- _Record excerpts_:
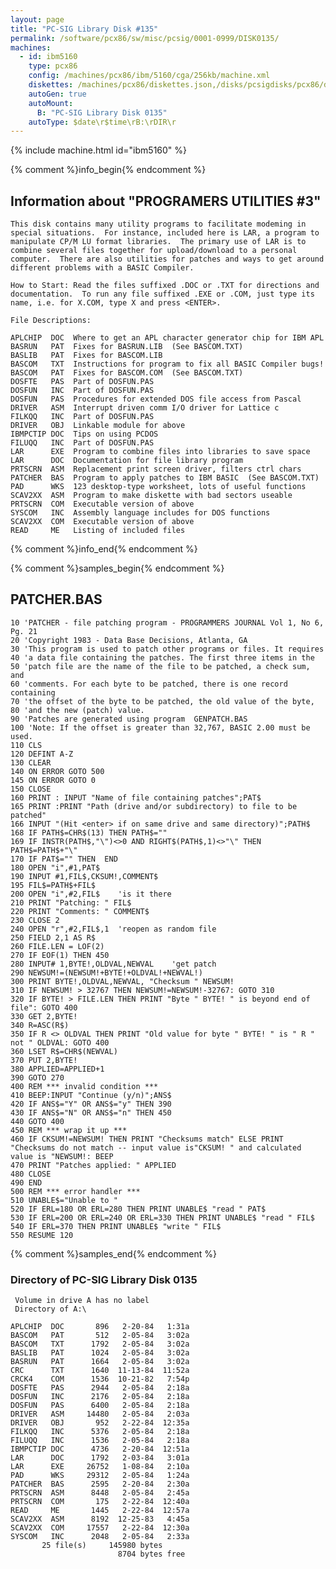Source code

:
```yaml
---
layout: page
title: "PC-SIG Library Disk #135"
permalink: /software/pcx86/sw/misc/pcsig/0001-0999/DISK0135/
machines:
  - id: ibm5160
    type: pcx86
    config: /machines/pcx86/ibm/5160/cga/256kb/machine.xml
    diskettes: /machines/pcx86/diskettes.json,/disks/pcsigdisks/pcx86/diskettes.json
    autoGen: true
    autoMount:
      B: "PC-SIG Library Disk 0135"
    autoType: $date\r$time\rB:\rDIR\r
---
```


{% include machine.html id="ibm5160" %}

{% comment %}info_begin{% endcomment %}

## Information about "PROGRAMERS UTILITIES #3"

    This disk contains many utility programs to facilitate modeming in
    special situations.  For instance, included here is LAR, a program to
    manipulate CP/M LU format libraries.  The primary use of LAR is to
    combine several files together for upload/download to a personal
    computer.  There are also utilities for patches and ways to get around
    different problems with a BASIC Compiler.
    
    How to Start: Read the files suffixed .DOC or .TXT for directions and
    documentation.  To run any file suffixed .EXE or .COM, just type its
    name, i.e. for X.COM, type X and press <ENTER>.
    
    File Descriptions:
    
    APLCHIP  DOC  Where to get an APL character generator chip for IBM APL
    BASRUN   PAT  Fixes for BASRUN.LIB  (See BASCOM.TXT)
    BASLIB   PAT  Fixes for BASCOM.LIB
    BASCOM   TXT  Instructions for program to fix all BASIC Compiler bugs!
    BASCOM   PAT  Fixes for BASCOM.COM  (See BASCOM.TXT)
    DOSFTE   PAS  Part of DOSFUN.PAS
    DOSFUN   INC  Part of DOSFUN.PAS
    DOSFUN   PAS  Procedures for extended DOS file access from Pascal
    DRIVER   ASM  Interrupt driven comm I/O driver for Lattice c
    FILKQQ   INC  Part of DOSFUN.PAS
    DRIVER   OBJ  Linkable module for above
    IBMPCTIP DOC  Tips on using PCDOS
    FILUQQ   INC  Part of DOSFUN.PAS
    LAR      EXE  Program to combine files into libraries to save space
    LAR      DOC  Documentation for file library program
    PRTSCRN  ASM  Replacement print screen driver, filters ctrl chars
    PATCHER  BAS  Program to apply patches to IBM BASIC  (See BASCOM.TXT)
    PAD      WKS  123 desktop-type worksheet, lots of useful functions
    SCAV2XX  ASM  Program to make diskette with bad sectors useable
    PRTSCRN  COM  Executable version of above
    SYSCOM   INC  Assembly language includes for DOS functions
    SCAV2XX  COM  Executable version of above
    READ     ME   Listing of included files
{% comment %}info_end{% endcomment %}

{% comment %}samples_begin{% endcomment %}

## PATCHER.BAS

```bas
10 'PATCHER - file patching program - PROGRAMMERS JOURNAL Vol 1, No 6, Pg. 21
20 'Copyright 1983 - Data Base Decisions, Atlanta, GA
30 'This program is used to patch other programs or files. It requires
40 'a data file containing the patches. The first three items in the
50 'patch file are the name of the file to be patched, a check sum, and
60 'comments. For each byte to be patched, there is one record containing
70 'the offset of the byte to be patched, the old value of the byte,
80 'and the new (patch) value.
90 'Patches are generated using program  GENPATCH.BAS
100 'Note: If the offset is greater than 32,767, BASIC 2.00 must be used.
110 CLS
120 DEFINT A-Z
130 CLEAR
140 ON ERROR GOTO 500
145 ON ERROR GOTO 0
150 CLOSE
160 PRINT : INPUT "Name of file containing patches";PAT$
165 PRINT :PRINT "Path (drive and/or subdirectory) to file to be patched"
166 INPUT "(Hit <enter> if on same drive and same directory)";PATH$
168 IF PATH$=CHR$(13) THEN PATH$=""
169 IF INSTR(PATH$,"\")<>0 AND RIGHT$(PATH$,1)<>"\" THEN PATH$=PATH$+"\"
170 IF PAT$="" THEN  END
180 OPEN "i",#1,PAT$
190 INPUT #1,FIL$,CKSUM!,COMMENT$
195 FIL$=PATH$+FIL$
200 OPEN "i",#2,FIL$    'is it there
210 PRINT "Patching: " FIL$
220 PRINT "Comments: " COMMENT$
230 CLOSE 2
240 OPEN "r",#2,FIL$,1  'reopen as random file
250 FIELD 2,1 AS R$
260 FILE.LEN = LOF(2)
270 IF EOF(1) THEN 450
280 INPUT# 1,BYTE!,OLDVAL,NEWVAL	'get patch
290 NEWSUM!=(NEWSUM!+BYTE!+OLDVAL!+NEWVAL!)
300 PRINT BYTE!,OLDVAL,NEWVAL, "Checksum " NEWSUM!
310 IF NEWSUM! > 32767 THEN NEWSUM!=NEWSUM!-32767: GOTO 310
320 IF BYTE! > FILE.LEN THEN PRINT "Byte " BYTE! " is beyond end of file": GOTO 400
330 GET 2,BYTE!
340 R=ASC(R$)
350 IF R <> OLDVAL THEN PRINT "Old value for byte " BYTE! " is " R " not " OLDVAL: GOTO 400
360 LSET R$=CHR$(NEWVAL)
370 PUT 2,BYTE!
380 APPLIED=APPLIED+1
390 GOTO 270
400 REM *** invalid condition ***
410 BEEP:INPUT "Continue (y/n)";ANS$
420 IF ANS$="Y" OR ANS$="y" THEN 390
430 IF ANS$="N" OR ANS$="n" THEN 450
440 GOTO 400
450 REM *** wrap it up ***
460 IF CKSUM!=NEWSUM! THEN PRINT "Checksums match" ELSE PRINT "Checksums do not match -- input value is"CKSUM! " and calculated value is "NEWSUM!: BEEP
470 PRINT "Patches applied: " APPLIED
480 CLOSE
490 END
500 REM *** error handler ***
510 UNABLE$="Unable to "
520 IF ERL=180 OR ERL=280 THEN PRINT UNABLE$ "read " PAT$
530 IF ERL=200 OR ERL=240 OR ERL=330 THEN PRINT UNABLE$ "read " FIL$
540 IF ERL=370 THEN PRINT UNABLE$ "write " FIL$
550 RESUME 120
```

{% comment %}samples_end{% endcomment %}

### Directory of PC-SIG Library Disk 0135

     Volume in drive A has no label
     Directory of A:\

    APLCHIP  DOC       896   2-20-84   1:31a
    BASCOM   PAT       512   2-05-84   3:02a
    BASCOM   TXT      1792   2-05-84   3:02a
    BASLIB   PAT      1024   2-05-84   3:02a
    BASRUN   PAT      1664   2-05-84   3:02a
    CRC      TXT      1640  11-13-84  11:52a
    CRCK4    COM      1536  10-21-82   7:54p
    DOSFTE   PAS      2944   2-05-84   2:18a
    DOSFUN   INC      2176   2-05-84   2:18a
    DOSFUN   PAS      6400   2-05-84   2:18a
    DRIVER   ASM     14480   2-05-84   2:03a
    DRIVER   OBJ       952   2-22-84  12:35a
    FILKQQ   INC      5376   2-05-84   2:18a
    FILUQQ   INC      1536   2-05-84   2:18a
    IBMPCTIP DOC      4736   2-20-84  12:51a
    LAR      DOC      1792   2-03-84   3:01a
    LAR      EXE     26752   1-08-84   2:10a
    PAD      WKS     29312   2-05-84   1:24a
    PATCHER  BAS      2595   2-20-84   2:30a
    PRTSCRN  ASM      8448   2-05-84   2:45a
    PRTSCRN  COM       175   2-22-84  12:40a
    READ     ME       1445   2-22-84  12:57a
    SCAV2XX  ASM      8192  12-25-83   4:45a
    SCAV2XX  COM     17557   2-22-84  12:30a
    SYSCOM   INC      2048   2-05-84   2:33a
           25 file(s)     145980 bytes
                            8704 bytes free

- _Exercise details_: Each line of the material above that contains the string "UNABLE" adds one to the count; report the final count only.

- _Task solution_: 4